## [EXERCISE INPUT]
::::
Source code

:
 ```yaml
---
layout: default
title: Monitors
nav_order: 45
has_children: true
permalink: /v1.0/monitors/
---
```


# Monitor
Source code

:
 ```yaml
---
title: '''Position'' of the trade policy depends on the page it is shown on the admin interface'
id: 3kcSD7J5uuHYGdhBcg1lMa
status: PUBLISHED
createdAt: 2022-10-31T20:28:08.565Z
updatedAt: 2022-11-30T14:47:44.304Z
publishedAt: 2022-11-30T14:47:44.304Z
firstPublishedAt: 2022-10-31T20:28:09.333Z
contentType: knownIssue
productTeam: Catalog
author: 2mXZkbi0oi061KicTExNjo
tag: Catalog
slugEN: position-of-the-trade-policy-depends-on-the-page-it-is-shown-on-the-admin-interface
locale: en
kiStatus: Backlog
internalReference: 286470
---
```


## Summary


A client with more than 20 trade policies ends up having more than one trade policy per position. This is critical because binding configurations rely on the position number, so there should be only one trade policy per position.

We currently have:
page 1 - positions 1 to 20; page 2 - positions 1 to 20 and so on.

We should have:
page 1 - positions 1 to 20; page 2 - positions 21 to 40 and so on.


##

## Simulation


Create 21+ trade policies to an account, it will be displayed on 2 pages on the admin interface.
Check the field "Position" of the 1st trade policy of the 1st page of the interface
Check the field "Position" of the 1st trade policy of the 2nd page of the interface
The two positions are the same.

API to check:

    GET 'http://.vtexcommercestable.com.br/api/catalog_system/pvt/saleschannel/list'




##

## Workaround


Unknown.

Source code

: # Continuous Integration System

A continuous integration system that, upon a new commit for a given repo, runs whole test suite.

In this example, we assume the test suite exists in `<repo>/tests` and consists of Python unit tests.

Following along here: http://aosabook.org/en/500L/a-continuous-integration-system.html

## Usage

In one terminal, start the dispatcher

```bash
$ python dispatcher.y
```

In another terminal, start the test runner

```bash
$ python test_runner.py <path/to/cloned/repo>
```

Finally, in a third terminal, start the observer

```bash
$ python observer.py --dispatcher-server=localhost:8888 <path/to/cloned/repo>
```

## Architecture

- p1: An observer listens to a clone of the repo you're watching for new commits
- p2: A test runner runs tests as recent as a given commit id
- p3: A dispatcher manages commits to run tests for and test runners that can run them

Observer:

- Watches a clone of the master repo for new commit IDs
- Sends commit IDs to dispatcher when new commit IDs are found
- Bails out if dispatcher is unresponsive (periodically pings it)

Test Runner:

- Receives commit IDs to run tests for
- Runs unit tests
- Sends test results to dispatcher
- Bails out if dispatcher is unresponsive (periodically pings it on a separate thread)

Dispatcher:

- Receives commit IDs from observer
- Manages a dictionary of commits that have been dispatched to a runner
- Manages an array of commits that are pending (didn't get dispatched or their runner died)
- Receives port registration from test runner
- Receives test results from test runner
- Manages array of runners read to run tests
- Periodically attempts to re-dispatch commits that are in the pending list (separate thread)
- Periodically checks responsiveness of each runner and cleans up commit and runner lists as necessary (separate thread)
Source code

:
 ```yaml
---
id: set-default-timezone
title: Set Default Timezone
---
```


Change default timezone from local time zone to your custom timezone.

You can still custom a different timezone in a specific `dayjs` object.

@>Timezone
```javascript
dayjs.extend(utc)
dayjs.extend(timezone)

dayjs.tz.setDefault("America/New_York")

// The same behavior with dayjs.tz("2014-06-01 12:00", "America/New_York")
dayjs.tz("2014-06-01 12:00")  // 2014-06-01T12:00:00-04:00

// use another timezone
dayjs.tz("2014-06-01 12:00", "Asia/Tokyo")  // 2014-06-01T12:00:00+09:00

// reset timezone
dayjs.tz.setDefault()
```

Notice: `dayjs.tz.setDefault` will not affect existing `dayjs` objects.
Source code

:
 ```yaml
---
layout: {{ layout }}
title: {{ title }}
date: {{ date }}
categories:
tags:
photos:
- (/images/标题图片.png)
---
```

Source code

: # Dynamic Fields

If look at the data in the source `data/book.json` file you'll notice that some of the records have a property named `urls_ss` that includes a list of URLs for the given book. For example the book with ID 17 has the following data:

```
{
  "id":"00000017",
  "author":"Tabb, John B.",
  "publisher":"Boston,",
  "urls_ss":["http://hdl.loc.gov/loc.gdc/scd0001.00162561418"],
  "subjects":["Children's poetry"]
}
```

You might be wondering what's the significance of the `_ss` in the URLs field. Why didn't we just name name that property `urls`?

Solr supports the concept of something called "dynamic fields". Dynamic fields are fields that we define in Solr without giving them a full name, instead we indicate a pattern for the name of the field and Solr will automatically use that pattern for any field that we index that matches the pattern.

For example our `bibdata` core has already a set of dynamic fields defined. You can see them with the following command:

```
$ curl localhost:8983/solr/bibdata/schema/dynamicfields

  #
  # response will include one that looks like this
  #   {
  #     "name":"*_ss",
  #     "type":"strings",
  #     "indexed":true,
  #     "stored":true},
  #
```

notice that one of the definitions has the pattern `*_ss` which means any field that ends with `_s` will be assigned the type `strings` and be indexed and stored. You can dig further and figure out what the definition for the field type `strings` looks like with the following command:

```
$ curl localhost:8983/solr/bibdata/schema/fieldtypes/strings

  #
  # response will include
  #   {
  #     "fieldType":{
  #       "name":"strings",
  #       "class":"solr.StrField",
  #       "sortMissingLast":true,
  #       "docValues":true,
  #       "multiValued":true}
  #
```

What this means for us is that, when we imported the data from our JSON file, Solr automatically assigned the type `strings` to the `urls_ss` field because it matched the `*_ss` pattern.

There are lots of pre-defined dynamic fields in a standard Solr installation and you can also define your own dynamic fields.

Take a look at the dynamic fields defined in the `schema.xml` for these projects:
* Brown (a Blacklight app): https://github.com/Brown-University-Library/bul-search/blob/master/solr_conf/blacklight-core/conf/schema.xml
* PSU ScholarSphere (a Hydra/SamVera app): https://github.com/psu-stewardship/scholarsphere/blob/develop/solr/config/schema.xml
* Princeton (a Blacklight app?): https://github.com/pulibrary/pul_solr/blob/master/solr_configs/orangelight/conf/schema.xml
::::
## [TRY IT]
Using the entries above, extract exactly the span from the line with "If look at the" to the line with "You might be", both lines included; leave out everything else.

## [EXERCISE SOLUTION]
If look at the data in the source `data/book.json` file you'll notice that some of the records have a property named `urls_ss` that includes a list of URLs for the given book. For example the book with ID 17 has the following data:

```
{
  "id":"00000017",
  "author":"Tabb, John B.",
  "publisher":"Boston,",
  "urls_ss":["http://hdl.loc.gov/loc.gdc/scd0001.00162561418"],
  "subjects":["Children's poetry"]
}
```

You might be wondering what's the significance of the `_ss` in the URLs field. Why didn't we just name name that property `urls`?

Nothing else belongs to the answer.